Top of Materials provided

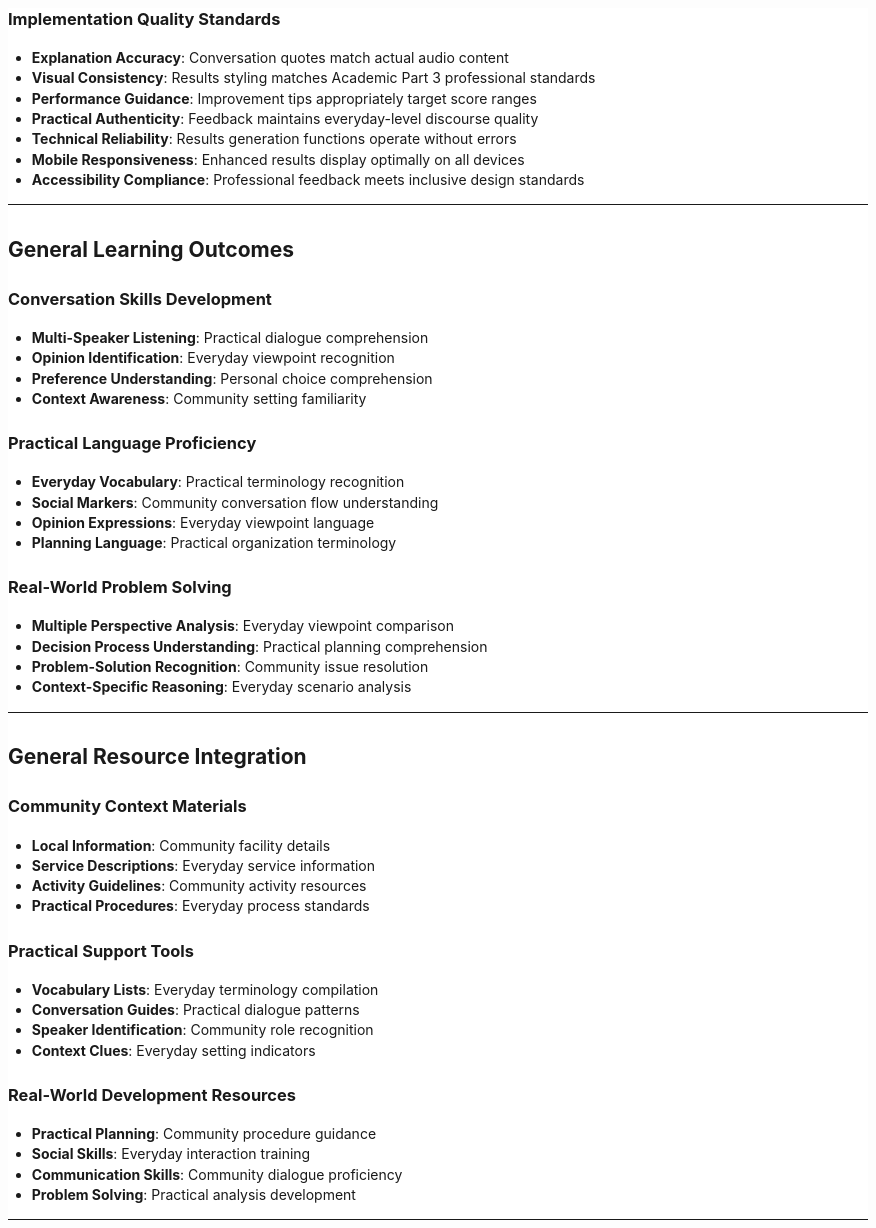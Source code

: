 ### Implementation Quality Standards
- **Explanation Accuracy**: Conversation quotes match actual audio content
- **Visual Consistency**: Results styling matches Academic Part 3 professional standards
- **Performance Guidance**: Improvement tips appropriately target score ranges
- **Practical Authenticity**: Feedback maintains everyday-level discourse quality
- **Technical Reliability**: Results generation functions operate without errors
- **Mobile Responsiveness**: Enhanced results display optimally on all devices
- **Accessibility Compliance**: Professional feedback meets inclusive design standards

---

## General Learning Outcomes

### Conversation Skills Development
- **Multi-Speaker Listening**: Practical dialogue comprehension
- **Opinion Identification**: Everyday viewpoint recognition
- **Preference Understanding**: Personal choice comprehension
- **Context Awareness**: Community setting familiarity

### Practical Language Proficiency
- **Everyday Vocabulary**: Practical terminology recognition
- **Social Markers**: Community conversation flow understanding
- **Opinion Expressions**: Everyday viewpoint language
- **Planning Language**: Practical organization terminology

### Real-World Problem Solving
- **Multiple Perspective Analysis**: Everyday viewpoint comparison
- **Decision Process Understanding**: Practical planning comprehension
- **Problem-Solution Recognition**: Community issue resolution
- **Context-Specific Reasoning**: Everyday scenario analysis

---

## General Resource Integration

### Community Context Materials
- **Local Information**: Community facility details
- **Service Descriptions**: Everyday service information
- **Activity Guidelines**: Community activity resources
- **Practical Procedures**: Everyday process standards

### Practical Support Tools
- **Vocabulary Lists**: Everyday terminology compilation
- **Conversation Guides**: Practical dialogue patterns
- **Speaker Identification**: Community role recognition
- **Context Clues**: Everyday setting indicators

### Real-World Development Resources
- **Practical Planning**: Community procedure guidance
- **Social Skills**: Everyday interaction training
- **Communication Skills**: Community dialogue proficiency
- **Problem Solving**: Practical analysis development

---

Bottom of Materials provided
Top of Materials provided

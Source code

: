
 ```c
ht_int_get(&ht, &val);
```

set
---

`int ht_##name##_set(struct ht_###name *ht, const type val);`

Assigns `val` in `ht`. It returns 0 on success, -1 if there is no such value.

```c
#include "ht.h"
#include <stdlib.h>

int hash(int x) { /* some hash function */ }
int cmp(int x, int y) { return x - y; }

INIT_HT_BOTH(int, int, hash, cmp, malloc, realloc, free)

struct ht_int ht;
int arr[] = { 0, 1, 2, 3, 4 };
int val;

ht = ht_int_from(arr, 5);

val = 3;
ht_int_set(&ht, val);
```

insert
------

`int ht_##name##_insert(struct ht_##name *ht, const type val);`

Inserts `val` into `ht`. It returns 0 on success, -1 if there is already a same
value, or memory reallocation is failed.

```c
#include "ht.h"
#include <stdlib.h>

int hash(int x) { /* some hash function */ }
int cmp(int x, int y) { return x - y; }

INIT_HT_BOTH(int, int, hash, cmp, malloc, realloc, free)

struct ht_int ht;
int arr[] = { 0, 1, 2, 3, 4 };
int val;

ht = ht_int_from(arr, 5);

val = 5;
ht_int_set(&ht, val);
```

Bottom of Materials provided
Top of Materials provided

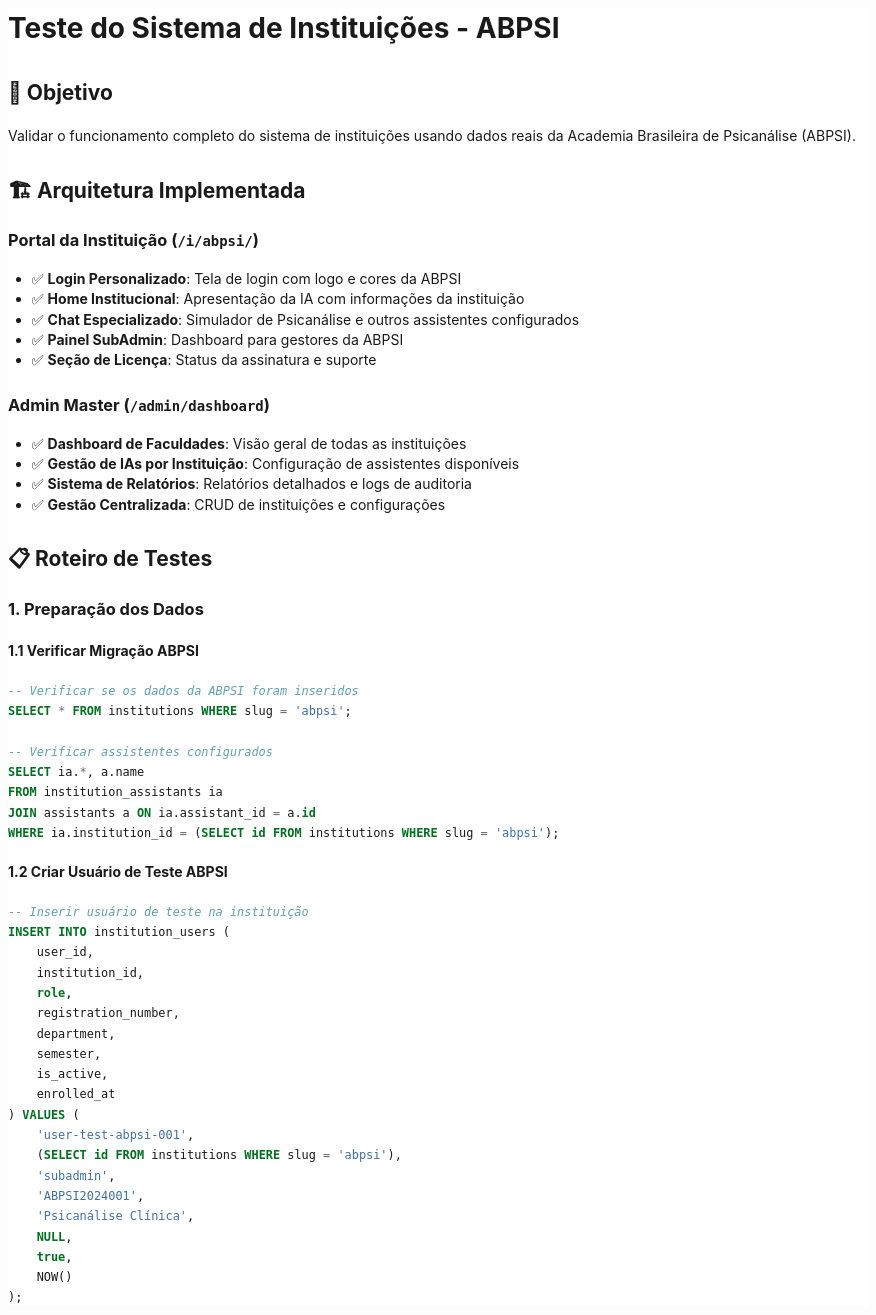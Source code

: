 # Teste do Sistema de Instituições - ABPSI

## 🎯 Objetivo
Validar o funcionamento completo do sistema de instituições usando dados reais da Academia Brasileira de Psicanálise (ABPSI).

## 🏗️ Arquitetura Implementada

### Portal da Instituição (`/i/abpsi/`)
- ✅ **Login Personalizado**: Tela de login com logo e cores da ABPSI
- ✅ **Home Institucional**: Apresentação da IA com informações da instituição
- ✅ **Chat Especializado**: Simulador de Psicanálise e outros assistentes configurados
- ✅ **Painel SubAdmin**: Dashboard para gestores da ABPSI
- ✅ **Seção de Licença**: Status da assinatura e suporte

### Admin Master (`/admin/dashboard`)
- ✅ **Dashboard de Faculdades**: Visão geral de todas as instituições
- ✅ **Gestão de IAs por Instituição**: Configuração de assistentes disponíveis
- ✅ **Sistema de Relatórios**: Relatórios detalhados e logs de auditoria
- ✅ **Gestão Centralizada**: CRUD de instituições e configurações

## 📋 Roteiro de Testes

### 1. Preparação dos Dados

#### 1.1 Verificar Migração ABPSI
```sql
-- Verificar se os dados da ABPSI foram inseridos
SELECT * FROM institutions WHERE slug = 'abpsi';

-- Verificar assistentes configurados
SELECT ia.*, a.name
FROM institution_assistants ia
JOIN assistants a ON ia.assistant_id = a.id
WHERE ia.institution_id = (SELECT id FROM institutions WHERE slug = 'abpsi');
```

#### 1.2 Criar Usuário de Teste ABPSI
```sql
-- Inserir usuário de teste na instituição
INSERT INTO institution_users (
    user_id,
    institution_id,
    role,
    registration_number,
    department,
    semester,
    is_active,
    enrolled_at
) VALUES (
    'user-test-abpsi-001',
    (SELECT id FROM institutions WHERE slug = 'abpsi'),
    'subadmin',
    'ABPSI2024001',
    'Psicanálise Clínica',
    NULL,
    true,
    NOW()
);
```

Bottom of Materials provided

Task to complete :: Copy out all lines from the material above that contain the string "Problem".

Solution ::
### Real-World Problem Solving
- **Problem-Solution Recognition**: Community issue resolution
- **Problem Solving**: Practical analysis development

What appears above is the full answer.